▶ [Record extracts]:

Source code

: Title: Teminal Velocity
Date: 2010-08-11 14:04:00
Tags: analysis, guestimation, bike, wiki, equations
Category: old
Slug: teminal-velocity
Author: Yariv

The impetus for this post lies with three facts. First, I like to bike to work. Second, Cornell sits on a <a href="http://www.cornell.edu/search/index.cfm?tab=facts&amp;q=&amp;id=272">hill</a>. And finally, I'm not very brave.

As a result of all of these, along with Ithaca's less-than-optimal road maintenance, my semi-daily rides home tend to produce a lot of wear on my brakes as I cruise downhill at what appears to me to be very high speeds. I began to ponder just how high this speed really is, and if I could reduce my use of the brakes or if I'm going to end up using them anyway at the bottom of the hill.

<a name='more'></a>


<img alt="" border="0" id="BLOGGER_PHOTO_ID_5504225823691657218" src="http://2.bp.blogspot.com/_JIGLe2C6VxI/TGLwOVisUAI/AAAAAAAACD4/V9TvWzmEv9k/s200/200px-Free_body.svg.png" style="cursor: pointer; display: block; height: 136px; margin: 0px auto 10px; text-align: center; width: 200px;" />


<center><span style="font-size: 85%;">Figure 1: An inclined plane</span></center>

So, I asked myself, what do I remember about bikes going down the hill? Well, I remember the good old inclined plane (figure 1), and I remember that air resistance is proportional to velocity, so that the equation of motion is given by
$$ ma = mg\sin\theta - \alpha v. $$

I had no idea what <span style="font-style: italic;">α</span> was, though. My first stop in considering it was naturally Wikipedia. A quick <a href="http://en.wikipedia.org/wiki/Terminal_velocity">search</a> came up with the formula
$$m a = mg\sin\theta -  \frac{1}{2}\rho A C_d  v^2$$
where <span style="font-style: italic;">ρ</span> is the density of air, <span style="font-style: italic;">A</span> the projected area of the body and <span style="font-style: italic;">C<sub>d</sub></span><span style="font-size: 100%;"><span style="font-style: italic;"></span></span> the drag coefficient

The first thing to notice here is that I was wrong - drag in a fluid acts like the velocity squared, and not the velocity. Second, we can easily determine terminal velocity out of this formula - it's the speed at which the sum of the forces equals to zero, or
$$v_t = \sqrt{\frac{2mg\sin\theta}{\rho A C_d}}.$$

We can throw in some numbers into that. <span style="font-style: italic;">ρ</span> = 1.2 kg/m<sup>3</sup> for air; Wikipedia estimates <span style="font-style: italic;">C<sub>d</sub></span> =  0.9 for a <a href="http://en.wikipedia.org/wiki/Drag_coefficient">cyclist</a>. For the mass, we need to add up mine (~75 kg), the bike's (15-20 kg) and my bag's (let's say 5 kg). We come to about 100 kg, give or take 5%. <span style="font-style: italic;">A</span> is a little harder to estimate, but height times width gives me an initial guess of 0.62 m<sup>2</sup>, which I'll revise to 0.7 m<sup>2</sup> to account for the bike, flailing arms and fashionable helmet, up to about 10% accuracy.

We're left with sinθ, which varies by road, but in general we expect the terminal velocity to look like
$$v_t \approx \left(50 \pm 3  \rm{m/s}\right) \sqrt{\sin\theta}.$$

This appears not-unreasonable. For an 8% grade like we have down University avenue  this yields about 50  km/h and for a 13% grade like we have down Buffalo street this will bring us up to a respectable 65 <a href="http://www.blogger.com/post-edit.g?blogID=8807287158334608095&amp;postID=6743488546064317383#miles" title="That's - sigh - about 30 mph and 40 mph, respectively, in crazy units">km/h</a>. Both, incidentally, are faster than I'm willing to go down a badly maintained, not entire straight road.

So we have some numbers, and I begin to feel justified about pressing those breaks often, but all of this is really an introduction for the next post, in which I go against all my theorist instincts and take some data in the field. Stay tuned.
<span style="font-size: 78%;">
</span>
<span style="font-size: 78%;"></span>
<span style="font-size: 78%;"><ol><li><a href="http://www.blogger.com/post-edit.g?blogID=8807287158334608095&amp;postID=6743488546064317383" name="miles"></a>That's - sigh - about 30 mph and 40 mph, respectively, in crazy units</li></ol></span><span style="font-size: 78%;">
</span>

▶ [Problem statement]:
Copy the listing exactly.

▶ [Task result]:
Source code

: Title: Teminal Velocity
Date: 2010-08-11 14:04:00
Tags: analysis, guestimation, bike, wiki, equations
Category: old
Slug: teminal-velocity
Author: Yariv

The impetus for this post lies with three facts. First, I like to bike to work. Second, Cornell sits on a <a href="http://www.cornell.edu/search/index.cfm?tab=facts&amp;q=&amp;id=272">hill</a>. And finally, I'm not very brave.

As a result of all of these, along with Ithaca's less-than-optimal road maintenance, my semi-daily rides home tend to produce a lot of wear on my brakes as I cruise downhill at what appears to me to be very high speeds. I began to ponder just how high this speed really is, and if I could reduce my use of the brakes or if I'm going to end up using them anyway at the bottom of the hill.

<a name='more'></a>


<img alt="" border="0" id="BLOGGER_PHOTO_ID_5504225823691657218" src="http://2.bp.blogspot.com/_JIGLe2C6VxI/TGLwOVisUAI/AAAAAAAACD4/V9TvWzmEv9k/s200/200px-Free_body.svg.png" style="cursor: pointer; display: block; height: 136px; margin: 0px auto 10px; text-align: center; width: 200px;" />


<center><span style="font-size: 85%;">Figure 1: An inclined plane</span></center>

So, I asked myself, what do I remember about bikes going down the hill? Well, I remember the good old inclined plane (figure 1), and I remember that air resistance is proportional to velocity, so that the equation of motion is given by
$$ ma = mg\sin\theta - \alpha v. $$

I had no idea what <span style="font-style: italic;">α</span> was, though. My first stop in considering it was naturally Wikipedia. A quick <a href="http://en.wikipedia.org/wiki/Terminal_velocity">search</a> came up with the formula
$$m a = mg\sin\theta -  \frac{1}{2}\rho A C_d  v^2$$
where <span style="font-style: italic;">ρ</span> is the density of air, <span style="font-style: italic;">A</span> the projected area of the body and <span style="font-style: italic;">C<sub>d</sub></span><span style="font-size: 100%;"><span style="font-style: italic;"></span></span> the drag coefficient

The first thing to notice here is that I was wrong - drag in a fluid acts like the velocity squared, and not the velocity. Second, we can easily determine terminal velocity out of this formula - it's the speed at which the sum of the forces equals to zero, or
$$v_t = \sqrt{\frac{2mg\sin\theta}{\rho A C_d}}.$$

We can throw in some numbers into that. <span style="font-style: italic;">ρ</span> = 1.2 kg/m<sup>3</sup> for air; Wikipedia estimates <span style="font-style: italic;">C<sub>d</sub></span> =  0.9 for a <a href="http://en.wikipedia.org/wiki/Drag_coefficient">cyclist</a>. For the mass, we need to add up mine (~75 kg), the bike's (15-20 kg) and my bag's (let's say 5 kg). We come to about 100 kg, give or take 5%. <span style="font-style: italic;">A</span> is a little harder to estimate, but height times width gives me an initial guess of 0.62 m<sup>2</sup>, which I'll revise to 0.7 m<sup>2</sup> to account for the bike, flailing arms and fashionable helmet, up to about 10% accuracy.

We're left with sinθ, which varies by road, but in general we expect the terminal velocity to look like
$$v_t \approx \left(50 \pm 3  \rm{m/s}\right) \sqrt{\sin\theta}.$$

This appears not-unreasonable. For an 8% grade like we have down University avenue  this yields about 50  km/h and for a 13% grade like we have down Buffalo street this will bring us up to a respectable 65 <a href="http://www.blogger.com/post-edit.g?blogID=8807287158334608095&amp;postID=6743488546064317383#miles" title="That's - sigh - about 30 mph and 40 mph, respectively, in crazy units">km/h</a>. Both, incidentally, are faster than I'm willing to go down a badly maintained, not entire straight road.

So we have some numbers, and I begin to feel justified about pressing those breaks often, but all of this is really an introduction for the next post, in which I go against all my theorist instincts and take some data in the field. Stay tuned.
<span style="font-size: 78%;">
</span>
<span style="font-size: 78%;"></span>
<span style="font-size: 78%;"><ol><li><a href="http://www.blogger.com/post-edit.g?blogID=8807287158334608095&amp;postID=6743488546064317383" name="miles"></a>That's - sigh - about 30 mph and 40 mph, respectively, in crazy units</li></ol></span><span style="font-size: 78%;">
</span>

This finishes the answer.